→ Exercise goal
Exact copies of the records below are needed, free of pictures.

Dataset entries

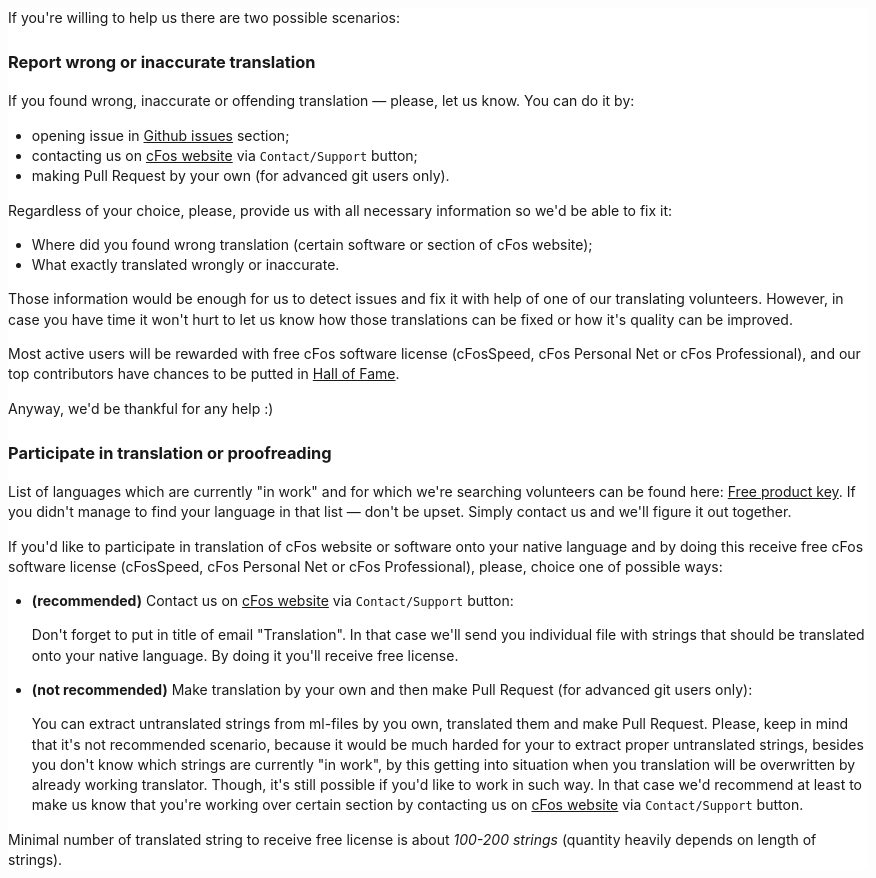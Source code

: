 If you're willing to help us there are two possible scenarios:


### Report wrong or inaccurate translation

If you found wrong, inaccurate or offending translation — please, let us know. You can do it by:

* opening issue in [Github issues](https://github.com/ArmorDarks/cfos-translation/issues) section;
* contacting us on [cFos website](http://cfos.de) via `Contact/Support` button;
* making Pull Request by your own (for advanced git users only).

Regardless of your choice, please, provide us with all necessary information so we'd be able to fix it:

* Where did you found wrong translation (certain software or section of cFos website);
* What exactly translated wrongly or inaccurate.

Those information would be enough for us to detect issues and fix it with help of one of our translating volunteers. However, in case you have time it won't hurt to let us know how those translations can be fixed or how it's quality can be improved.

Most active users will be rewarded with free cFos software license (cFosSpeed, cFos Personal Net or cFos Professional), and our top contributors have chances to be putted in [Hall of Fame](https://www.cfos.de/en/contact/hall-of-fame.htm).

Anyway, we'd be thankful for any help :)


### Participate in translation or proofreading

List of languages which are currently "in work" and for which we're searching volunteers can be found here: [Free product key](http://www.cfos.de/en/contact/gratis.htm). If you didn't manage to find your language in that list — don't be upset. Simply contact us and we'll figure it out together.

If you'd like to participate in translation of cFos website or software onto your native language and by doing this receive free cFos software license (cFosSpeed, cFos Personal Net or cFos Professional), please, choice one of possible ways:

* **(recommended)** Contact us on [cFos website](http://cfos.de) via `Contact/Support` button:

  Don't forget to put in title of email "Translation". In that case we'll send you individual file with strings that should be translated onto your native language. By doing it you'll receive free license.

* **(not recommended)** Make translation by your own and then make Pull Request (for advanced git users only):

  You can extract untranslated strings from ml-files by you own, translated them and make Pull Request. Please, keep in mind that it's not recommended scenario, because it would be much harded for your to extract proper untranslated strings, besides you don't know which strings are currently "in work", by this getting into situation when you translation will be overwritten by already working translator. Though, it's still possible if you'd like to work in such way. In that case we'd recommend at least to make us know that you're working over certain section by contacting us on [cFos website](http://cfos.de) via `Contact/Support` button.

Minimal number of translated string to receive free license is about *100-200 strings* (quantity heavily depends on length of strings).
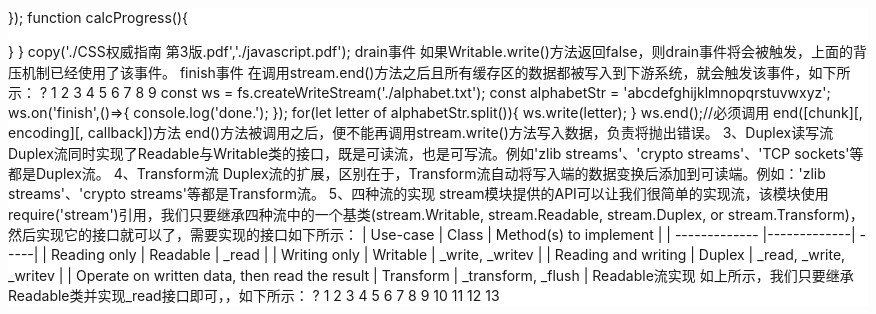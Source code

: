   });
  function calcProgress(){
     
  }
}
copy('./CSS权威指南 第3版.pdf','./javascript.pdf');
drain事件
如果Writable.write()方法返回false，则drain事件将会被触发，上面的背压机制已经使用了该事件。
finish事件
在调用stream.end()方法之后且所有缓存区的数据都被写入到下游系统，就会触发该事件，如下所示：
?
1
2
3
4
5
6
7
8
9
const ws = fs.createWriteStream('./alphabet.txt');
const alphabetStr = 'abcdefghijklmnopqrstuvwxyz';
ws.on('finish',()=>{
  console.log('done.');
});
for(let letter of alphabetStr.split()){
  ws.write(letter);
}
ws.end();//必须调用
end([chunk][, encoding][, callback])方法
end()方法被调用之后，便不能再调用stream.write()方法写入数据，负责将抛出错误。
3、Duplex读写流
Duplex流同时实现了Readable与Writable类的接口，既是可读流，也是可写流。例如'zlib streams'、'crypto streams'、'TCP sockets'等都是Duplex流。
4、Transform流
Duplex流的扩展，区别在于，Transform流自动将写入端的数据变换后添加到可读端。例如：'zlib streams'、'crypto streams'等都是Transform流。
5、四种流的实现
stream模块提供的API可以让我们很简单的实现流，该模块使用require('stream')引用，我们只要继承四种流中的一个基类(stream.Writable, stream.Readable, stream.Duplex, or stream.Transform)，然后实现它的接口就可以了，需要实现的接口如下所示：
| Use-case | Class | Method(s) to implement |
 | ------------- |-------------| -----|
 | Reading only | Readable | _read |
 | Writing only | Writable | _write, _writev |
 | Reading and writing | Duplex | _read, _write, _writev |
 | Operate on written data, then read the result | Transform | _transform, _flush |
Readable流实现
如上所示，我们只要继承Readable类并实现_read接口即可，，如下所示：
?
1
2
3
4
5
6
7
8
9
10
11
12
13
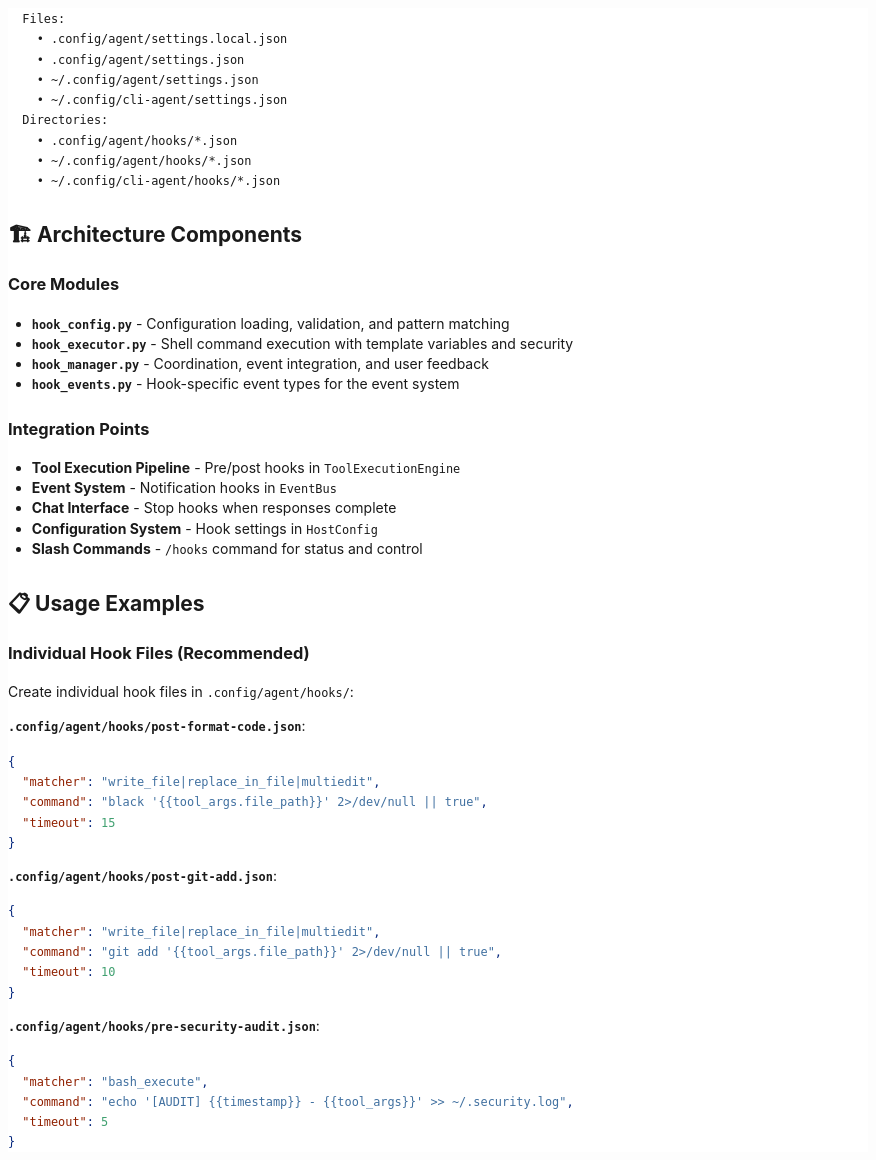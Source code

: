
 ```
  Files:
    • .config/agent/settings.local.json
    • .config/agent/settings.json
    • ~/.config/agent/settings.json
    • ~/.config/cli-agent/settings.json
  Directories:
    • .config/agent/hooks/*.json
    • ~/.config/agent/hooks/*.json
    • ~/.config/cli-agent/hooks/*.json
```

## 🏗️ **Architecture Components**

### Core Modules
- **`hook_config.py`** - Configuration loading, validation, and pattern matching
- **`hook_executor.py`** - Shell command execution with template variables and security
- **`hook_manager.py`** - Coordination, event integration, and user feedback
- **`hook_events.py`** - Hook-specific event types for the event system

### Integration Points
- **Tool Execution Pipeline** - Pre/post hooks in `ToolExecutionEngine`
- **Event System** - Notification hooks in `EventBus` 
- **Chat Interface** - Stop hooks when responses complete
- **Configuration System** - Hook settings in `HostConfig`
- **Slash Commands** - `/hooks` command for status and control

## 📋 **Usage Examples**

### Individual Hook Files (Recommended)
Create individual hook files in `.config/agent/hooks/`:

**`.config/agent/hooks/post-format-code.json`**:
```json
{
  "matcher": "write_file|replace_in_file|multiedit",
  "command": "black '{{tool_args.file_path}}' 2>/dev/null || true",
  "timeout": 15
}
```

**`.config/agent/hooks/post-git-add.json`**:
```json
{
  "matcher": "write_file|replace_in_file|multiedit", 
  "command": "git add '{{tool_args.file_path}}' 2>/dev/null || true",
  "timeout": 10
}
```

**`.config/agent/hooks/pre-security-audit.json`**:
```json
{
  "matcher": "bash_execute",
  "command": "echo '[AUDIT] {{timestamp}} - {{tool_args}}' >> ~/.security.log",
  "timeout": 5
}
```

→ Solved problem
Source code

: If you're willing to help us there are two possible scenarios:


### Report wrong or inaccurate translation

If you found wrong, inaccurate or offending translation — please, let us know. You can do it by:

* opening issue in [Github issues](https://github.com/ArmorDarks/cfos-translation/issues) section;
* contacting us on [cFos website](http://cfos.de) via `Contact/Support` button;
* making Pull Request by your own (for advanced git users only).

Regardless of your choice, please, provide us with all necessary information so we'd be able to fix it:

* Where did you found wrong translation (certain software or section of cFos website);
* What exactly translated wrongly or inaccurate.

Those information would be enough for us to detect issues and fix it with help of one of our translating volunteers. However, in case you have time it won't hurt to let us know how those translations can be fixed or how it's quality can be improved.

Most active users will be rewarded with free cFos software license (cFosSpeed, cFos Personal Net or cFos Professional), and our top contributors have chances to be putted in [Hall of Fame](https://www.cfos.de/en/contact/hall-of-fame.htm).

Anyway, we'd be thankful for any help :)


### Participate in translation or proofreading

List of languages which are currently "in work" and for which we're searching volunteers can be found here: [Free product key](http://www.cfos.de/en/contact/gratis.htm). If you didn't manage to find your language in that list — don't be upset. Simply contact us and we'll figure it out together.

If you'd like to participate in translation of cFos website or software onto your native language and by doing this receive free cFos software license (cFosSpeed, cFos Personal Net or cFos Professional), please, choice one of possible ways:

* **(recommended)** Contact us on [cFos website](http://cfos.de) via `Contact/Support` button:

  Don't forget to put in title of email "Translation". In that case we'll send you individual file with strings that should be translated onto your native language. By doing it you'll receive free license.

* **(not recommended)** Make translation by your own and then make Pull Request (for advanced git users only):

  You can extract untranslated strings from ml-files by you own, translated them and make Pull Request. Please, keep in mind that it's not recommended scenario, because it would be much harded for your to extract proper untranslated strings, besides you don't know which strings are currently "in work", by this getting into situation when you translation will be overwritten by already working translator. Though, it's still possible if you'd like to work in such way. In that case we'd recommend at least to make us know that you're working over certain section by contacting us on [cFos website](http://cfos.de) via `Contact/Support` button.

Minimal number of translated string to receive free license is about *100-200 strings* (quantity heavily depends on length of strings).
Source code

:   });
  function calcProgress(){
     
  }
}
copy('./CSS权威指南 第3版.pdf','./javascript.pdf');
drain事件
如果Writable.write()方法返回false，则drain事件将会被触发，上面的背压机制已经使用了该事件。
finish事件
在调用stream.end()方法之后且所有缓存区的数据都被写入到下游系统，就会触发该事件，如下所示：
?
1
2
3
4
5
6
7
8
9
const ws = fs.createWriteStream('./alphabet.txt');
const alphabetStr = 'abcdefghijklmnopqrstuvwxyz';
ws.on('finish',()=>{
  console.log('done.');
});
for(let letter of alphabetStr.split()){
  ws.write(letter);
}
ws.end();//必须调用
end([chunk][, encoding][, callback])方法
end()方法被调用之后，便不能再调用stream.write()方法写入数据，负责将抛出错误。
3、Duplex读写流
Duplex流同时实现了Readable与Writable类的接口，既是可读流，也是可写流。例如'zlib streams'、'crypto streams'、'TCP sockets'等都是Duplex流。
4、Transform流
Duplex流的扩展，区别在于，Transform流自动将写入端的数据变换后添加到可读端。例如：'zlib streams'、'crypto streams'等都是Transform流。
5、四种流的实现
stream模块提供的API可以让我们很简单的实现流，该模块使用require('stream')引用，我们只要继承四种流中的一个基类(stream.Writable, stream.Readable, stream.Duplex, or stream.Transform)，然后实现它的接口就可以了，需要实现的接口如下所示：
| Use-case | Class | Method(s) to implement |
 | ------------- |-------------| -----|
 | Reading only | Readable | _read |
 | Writing only | Writable | _write, _writev |
 | Reading and writing | Duplex | _read, _write, _writev |
 | Operate on written data, then read the result | Transform | _transform, _flush |
Readable流实现
如上所示，我们只要继承Readable类并实现_read接口即可，，如下所示：
?
1
2
3
4
5
6
7
8
9
10
11
12
13
Source code

:
 ```
  Files:
    • .config/agent/settings.local.json
    • .config/agent/settings.json
    • ~/.config/agent/settings.json
    • ~/.config/cli-agent/settings.json
  Directories:
    • .config/agent/hooks/*.json
    • ~/.config/agent/hooks/*.json
    • ~/.config/cli-agent/hooks/*.json
```

## 🏗️ **Architecture Components**

### Core Modules
- **`hook_config.py`** - Configuration loading, validation, and pattern matching
- **`hook_executor.py`** - Shell command execution with template variables and security
- **`hook_manager.py`** - Coordination, event integration, and user feedback
- **`hook_events.py`** - Hook-specific event types for the event system

### Integration Points
- **Tool Execution Pipeline** - Pre/post hooks in `ToolExecutionEngine`
- **Event System** - Notification hooks in `EventBus` 
- **Chat Interface** - Stop hooks when responses complete
- **Configuration System** - Hook settings in `HostConfig`
- **Slash Commands** - `/hooks` command for status and control

## 📋 **Usage Examples**

### Individual Hook Files (Recommended)
Create individual hook files in `.config/agent/hooks/`:

**`.config/agent/hooks/post-format-code.json`**:
```json
{
  "matcher": "write_file|replace_in_file|multiedit",
  "command": "black '{{tool_args.file_path}}' 2>/dev/null || true",
  "timeout": 15
}
```

**`.config/agent/hooks/post-git-add.json`**:
```json
{
  "matcher": "write_file|replace_in_file|multiedit", 
  "command": "git add '{{tool_args.file_path}}' 2>/dev/null || true",
  "timeout": 10
}
```

**`.config/agent/hooks/pre-security-audit.json`**:
```json
{
  "matcher": "bash_execute",
  "command": "echo '[AUDIT] {{timestamp}} - {{tool_args}}' >> ~/.security.log",
  "timeout": 5
}
```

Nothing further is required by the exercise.